_Work task_: Repeat word for word the opening stretch of the entries, from the first line through the line containing "Theatre (středoškolská improliga)".
Stored data below:
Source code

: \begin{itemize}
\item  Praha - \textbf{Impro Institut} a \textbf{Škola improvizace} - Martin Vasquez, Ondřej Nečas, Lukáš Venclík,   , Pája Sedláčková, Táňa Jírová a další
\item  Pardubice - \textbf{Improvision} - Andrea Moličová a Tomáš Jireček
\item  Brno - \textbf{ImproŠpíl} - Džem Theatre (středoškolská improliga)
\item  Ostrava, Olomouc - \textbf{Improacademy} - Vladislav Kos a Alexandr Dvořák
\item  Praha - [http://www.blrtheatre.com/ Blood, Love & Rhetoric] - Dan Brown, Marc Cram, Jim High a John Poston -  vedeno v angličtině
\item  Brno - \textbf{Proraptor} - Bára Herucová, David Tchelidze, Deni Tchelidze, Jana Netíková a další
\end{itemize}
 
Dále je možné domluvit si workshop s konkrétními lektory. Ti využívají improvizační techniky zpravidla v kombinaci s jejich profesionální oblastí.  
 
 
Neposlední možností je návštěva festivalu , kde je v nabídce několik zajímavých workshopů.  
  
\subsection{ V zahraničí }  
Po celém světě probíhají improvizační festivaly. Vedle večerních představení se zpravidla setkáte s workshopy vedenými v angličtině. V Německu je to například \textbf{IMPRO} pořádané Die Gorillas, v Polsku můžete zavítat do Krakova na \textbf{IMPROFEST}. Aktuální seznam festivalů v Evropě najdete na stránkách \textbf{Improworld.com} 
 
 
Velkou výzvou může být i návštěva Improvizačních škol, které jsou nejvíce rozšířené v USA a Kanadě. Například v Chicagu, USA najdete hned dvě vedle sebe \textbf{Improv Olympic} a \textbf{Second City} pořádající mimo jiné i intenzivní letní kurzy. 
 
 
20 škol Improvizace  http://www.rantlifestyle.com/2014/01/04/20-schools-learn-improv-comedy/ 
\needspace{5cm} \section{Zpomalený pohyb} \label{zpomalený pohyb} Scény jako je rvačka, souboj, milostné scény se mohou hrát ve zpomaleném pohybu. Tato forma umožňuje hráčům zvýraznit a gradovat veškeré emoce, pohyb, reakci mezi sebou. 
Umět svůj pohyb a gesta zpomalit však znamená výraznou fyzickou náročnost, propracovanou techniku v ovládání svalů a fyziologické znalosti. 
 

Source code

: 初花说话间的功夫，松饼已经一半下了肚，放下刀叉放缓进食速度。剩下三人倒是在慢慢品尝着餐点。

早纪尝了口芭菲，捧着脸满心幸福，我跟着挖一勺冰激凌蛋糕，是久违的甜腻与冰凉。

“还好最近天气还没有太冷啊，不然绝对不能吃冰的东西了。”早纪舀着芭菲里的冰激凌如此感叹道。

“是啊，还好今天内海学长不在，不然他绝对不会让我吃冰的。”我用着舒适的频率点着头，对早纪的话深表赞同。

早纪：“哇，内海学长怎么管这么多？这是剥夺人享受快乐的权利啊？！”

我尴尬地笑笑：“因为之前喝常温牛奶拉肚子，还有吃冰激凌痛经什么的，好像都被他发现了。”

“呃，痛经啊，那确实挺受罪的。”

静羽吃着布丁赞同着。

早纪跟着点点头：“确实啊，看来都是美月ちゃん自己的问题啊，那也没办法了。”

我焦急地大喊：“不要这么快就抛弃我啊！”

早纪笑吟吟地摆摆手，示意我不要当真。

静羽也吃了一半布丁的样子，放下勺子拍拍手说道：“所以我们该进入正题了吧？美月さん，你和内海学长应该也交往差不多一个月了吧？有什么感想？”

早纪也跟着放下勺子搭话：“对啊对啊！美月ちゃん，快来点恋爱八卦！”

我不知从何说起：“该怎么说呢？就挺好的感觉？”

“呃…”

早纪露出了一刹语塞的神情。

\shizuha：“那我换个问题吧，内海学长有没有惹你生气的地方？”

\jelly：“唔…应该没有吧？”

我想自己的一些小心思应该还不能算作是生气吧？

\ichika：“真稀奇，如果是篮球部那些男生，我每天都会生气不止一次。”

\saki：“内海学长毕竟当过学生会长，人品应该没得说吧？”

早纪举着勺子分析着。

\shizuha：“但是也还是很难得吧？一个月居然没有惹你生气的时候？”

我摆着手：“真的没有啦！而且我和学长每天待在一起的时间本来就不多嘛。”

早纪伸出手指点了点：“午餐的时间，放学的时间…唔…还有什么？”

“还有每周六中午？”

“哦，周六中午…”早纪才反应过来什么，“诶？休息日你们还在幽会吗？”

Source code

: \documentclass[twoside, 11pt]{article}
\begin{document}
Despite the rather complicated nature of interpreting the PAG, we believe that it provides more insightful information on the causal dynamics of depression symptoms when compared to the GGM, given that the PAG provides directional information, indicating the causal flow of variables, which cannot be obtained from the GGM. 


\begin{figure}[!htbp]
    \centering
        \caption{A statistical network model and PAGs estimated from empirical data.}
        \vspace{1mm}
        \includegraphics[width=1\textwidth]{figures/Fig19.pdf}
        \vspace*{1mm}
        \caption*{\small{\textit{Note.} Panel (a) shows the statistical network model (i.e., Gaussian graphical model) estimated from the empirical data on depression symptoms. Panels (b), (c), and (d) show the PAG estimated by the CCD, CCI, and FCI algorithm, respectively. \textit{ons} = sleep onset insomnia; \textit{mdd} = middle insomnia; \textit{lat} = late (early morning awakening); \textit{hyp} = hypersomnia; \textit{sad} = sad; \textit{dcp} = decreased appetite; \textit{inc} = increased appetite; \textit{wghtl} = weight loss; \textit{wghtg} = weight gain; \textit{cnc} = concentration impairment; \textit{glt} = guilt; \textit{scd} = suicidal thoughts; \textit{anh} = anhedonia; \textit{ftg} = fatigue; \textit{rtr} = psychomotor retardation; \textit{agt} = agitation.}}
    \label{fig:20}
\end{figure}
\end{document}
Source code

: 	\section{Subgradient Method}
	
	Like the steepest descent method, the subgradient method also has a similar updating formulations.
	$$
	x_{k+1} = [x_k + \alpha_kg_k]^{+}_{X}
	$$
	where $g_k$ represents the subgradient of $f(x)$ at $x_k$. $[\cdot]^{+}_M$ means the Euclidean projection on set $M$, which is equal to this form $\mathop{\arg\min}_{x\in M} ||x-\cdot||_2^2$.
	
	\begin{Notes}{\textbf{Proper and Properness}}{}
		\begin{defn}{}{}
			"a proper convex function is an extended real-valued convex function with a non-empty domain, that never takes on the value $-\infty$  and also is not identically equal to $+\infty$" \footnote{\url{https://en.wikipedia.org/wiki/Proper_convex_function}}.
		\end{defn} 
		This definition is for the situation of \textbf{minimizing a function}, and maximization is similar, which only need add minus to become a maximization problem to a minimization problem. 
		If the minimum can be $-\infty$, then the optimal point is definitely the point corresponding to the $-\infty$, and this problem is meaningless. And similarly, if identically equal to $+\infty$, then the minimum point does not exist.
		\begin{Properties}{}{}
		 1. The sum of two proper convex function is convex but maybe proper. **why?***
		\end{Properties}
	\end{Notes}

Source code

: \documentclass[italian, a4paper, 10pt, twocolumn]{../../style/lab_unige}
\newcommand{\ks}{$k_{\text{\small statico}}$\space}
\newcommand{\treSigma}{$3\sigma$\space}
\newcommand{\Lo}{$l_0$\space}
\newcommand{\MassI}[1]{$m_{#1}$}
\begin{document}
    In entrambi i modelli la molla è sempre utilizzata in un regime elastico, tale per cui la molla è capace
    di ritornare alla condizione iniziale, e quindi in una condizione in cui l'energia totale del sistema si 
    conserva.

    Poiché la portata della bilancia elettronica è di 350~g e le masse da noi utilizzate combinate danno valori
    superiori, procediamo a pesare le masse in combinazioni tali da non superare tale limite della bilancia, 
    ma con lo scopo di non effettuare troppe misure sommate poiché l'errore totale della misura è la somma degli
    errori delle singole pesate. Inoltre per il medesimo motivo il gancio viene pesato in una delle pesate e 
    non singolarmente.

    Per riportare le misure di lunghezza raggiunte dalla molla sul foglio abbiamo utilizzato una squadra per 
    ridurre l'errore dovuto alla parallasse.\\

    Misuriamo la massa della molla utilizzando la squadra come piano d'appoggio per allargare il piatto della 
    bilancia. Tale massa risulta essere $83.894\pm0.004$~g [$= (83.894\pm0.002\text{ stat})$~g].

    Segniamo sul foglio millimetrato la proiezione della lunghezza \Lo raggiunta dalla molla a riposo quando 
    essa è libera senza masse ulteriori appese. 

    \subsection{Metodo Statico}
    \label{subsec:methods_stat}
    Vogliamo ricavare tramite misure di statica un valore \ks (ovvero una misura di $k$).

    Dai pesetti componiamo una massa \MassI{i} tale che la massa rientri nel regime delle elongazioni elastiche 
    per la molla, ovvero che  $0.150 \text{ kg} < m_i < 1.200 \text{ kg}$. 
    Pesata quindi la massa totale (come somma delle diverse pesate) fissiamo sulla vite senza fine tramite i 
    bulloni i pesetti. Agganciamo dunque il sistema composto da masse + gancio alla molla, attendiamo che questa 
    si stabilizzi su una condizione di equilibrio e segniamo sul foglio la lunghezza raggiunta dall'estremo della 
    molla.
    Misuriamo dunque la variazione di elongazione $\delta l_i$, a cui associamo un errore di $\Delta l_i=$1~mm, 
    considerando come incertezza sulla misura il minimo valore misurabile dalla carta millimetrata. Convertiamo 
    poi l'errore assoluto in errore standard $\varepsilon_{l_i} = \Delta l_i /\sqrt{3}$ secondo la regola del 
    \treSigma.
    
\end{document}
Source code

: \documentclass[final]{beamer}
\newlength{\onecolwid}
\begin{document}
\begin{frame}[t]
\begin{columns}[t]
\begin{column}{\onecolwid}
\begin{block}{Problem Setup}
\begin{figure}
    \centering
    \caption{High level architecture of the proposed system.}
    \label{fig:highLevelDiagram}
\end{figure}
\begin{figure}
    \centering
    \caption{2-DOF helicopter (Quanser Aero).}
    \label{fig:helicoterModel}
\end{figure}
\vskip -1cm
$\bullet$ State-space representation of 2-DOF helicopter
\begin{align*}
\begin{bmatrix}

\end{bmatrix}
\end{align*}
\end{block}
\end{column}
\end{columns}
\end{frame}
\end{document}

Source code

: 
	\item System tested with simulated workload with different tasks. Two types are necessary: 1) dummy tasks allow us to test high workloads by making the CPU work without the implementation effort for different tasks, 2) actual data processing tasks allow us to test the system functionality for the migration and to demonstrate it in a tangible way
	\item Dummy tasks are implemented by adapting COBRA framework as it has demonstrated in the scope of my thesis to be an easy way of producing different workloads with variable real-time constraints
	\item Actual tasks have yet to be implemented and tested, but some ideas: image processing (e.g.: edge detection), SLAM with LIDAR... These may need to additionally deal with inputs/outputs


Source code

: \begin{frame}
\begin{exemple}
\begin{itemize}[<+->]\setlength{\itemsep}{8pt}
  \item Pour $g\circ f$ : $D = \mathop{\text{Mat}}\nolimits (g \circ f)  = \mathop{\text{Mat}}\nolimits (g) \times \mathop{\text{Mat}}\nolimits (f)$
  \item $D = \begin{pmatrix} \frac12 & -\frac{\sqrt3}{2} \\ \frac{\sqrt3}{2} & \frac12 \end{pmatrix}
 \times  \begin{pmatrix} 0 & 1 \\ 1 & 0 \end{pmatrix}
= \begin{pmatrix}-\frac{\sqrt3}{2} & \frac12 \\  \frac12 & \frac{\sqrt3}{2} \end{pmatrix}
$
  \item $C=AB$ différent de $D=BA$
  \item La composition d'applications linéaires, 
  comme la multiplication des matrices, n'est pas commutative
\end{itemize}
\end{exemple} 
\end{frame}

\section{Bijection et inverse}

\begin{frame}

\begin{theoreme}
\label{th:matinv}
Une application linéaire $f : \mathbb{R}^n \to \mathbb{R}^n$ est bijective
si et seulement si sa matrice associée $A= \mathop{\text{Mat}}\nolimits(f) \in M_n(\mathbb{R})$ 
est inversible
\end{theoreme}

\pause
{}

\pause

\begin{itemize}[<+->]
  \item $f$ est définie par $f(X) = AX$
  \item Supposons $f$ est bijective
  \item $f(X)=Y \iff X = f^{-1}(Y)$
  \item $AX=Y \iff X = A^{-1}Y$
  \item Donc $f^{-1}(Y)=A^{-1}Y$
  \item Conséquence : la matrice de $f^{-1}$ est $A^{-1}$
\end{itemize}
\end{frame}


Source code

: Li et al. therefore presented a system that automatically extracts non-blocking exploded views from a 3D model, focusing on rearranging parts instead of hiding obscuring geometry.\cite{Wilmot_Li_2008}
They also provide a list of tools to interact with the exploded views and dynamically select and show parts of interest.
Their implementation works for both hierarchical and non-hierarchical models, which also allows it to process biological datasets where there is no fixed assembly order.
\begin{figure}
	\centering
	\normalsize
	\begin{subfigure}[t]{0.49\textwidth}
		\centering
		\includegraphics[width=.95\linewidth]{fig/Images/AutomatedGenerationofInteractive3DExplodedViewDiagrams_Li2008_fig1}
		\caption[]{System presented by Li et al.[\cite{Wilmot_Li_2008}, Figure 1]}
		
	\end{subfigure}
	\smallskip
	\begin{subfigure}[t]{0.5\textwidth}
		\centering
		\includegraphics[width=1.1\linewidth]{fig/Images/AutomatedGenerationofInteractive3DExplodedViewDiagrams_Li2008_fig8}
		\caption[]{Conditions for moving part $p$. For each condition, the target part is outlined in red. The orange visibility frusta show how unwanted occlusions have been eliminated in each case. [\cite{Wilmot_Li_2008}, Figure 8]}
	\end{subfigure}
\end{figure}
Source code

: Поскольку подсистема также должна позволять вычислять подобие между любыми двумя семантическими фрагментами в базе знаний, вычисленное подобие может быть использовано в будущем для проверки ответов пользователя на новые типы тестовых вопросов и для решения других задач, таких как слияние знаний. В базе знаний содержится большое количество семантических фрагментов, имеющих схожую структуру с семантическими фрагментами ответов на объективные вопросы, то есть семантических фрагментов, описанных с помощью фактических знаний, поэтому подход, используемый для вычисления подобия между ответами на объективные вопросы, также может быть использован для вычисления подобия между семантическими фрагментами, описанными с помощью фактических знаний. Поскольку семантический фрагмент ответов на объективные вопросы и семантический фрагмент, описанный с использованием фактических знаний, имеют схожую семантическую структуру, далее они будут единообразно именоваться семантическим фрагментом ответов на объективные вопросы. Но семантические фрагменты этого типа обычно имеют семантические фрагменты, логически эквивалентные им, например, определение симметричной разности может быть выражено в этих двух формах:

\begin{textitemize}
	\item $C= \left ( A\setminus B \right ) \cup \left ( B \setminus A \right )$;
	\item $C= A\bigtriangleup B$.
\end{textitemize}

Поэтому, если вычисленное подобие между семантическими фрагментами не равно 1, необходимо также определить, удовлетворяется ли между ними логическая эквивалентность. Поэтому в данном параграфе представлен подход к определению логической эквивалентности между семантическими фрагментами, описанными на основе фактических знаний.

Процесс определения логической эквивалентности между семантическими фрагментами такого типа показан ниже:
End of Stored data.
_Answer for the task_:
Source code

: \begin{itemize}
\item  Praha - \textbf{Impro Institut} a \textbf{Škola improvizace} - Martin Vasquez, Ondřej Nečas, Lukáš Venclík,   , Pája Sedláčková, Táňa Jírová a další
\item  Pardubice - \textbf{Improvision} - Andrea Moličová a Tomáš Jireček
\item  Brno - \textbf{ImproŠpíl} - Džem Theatre (středoškolská improliga)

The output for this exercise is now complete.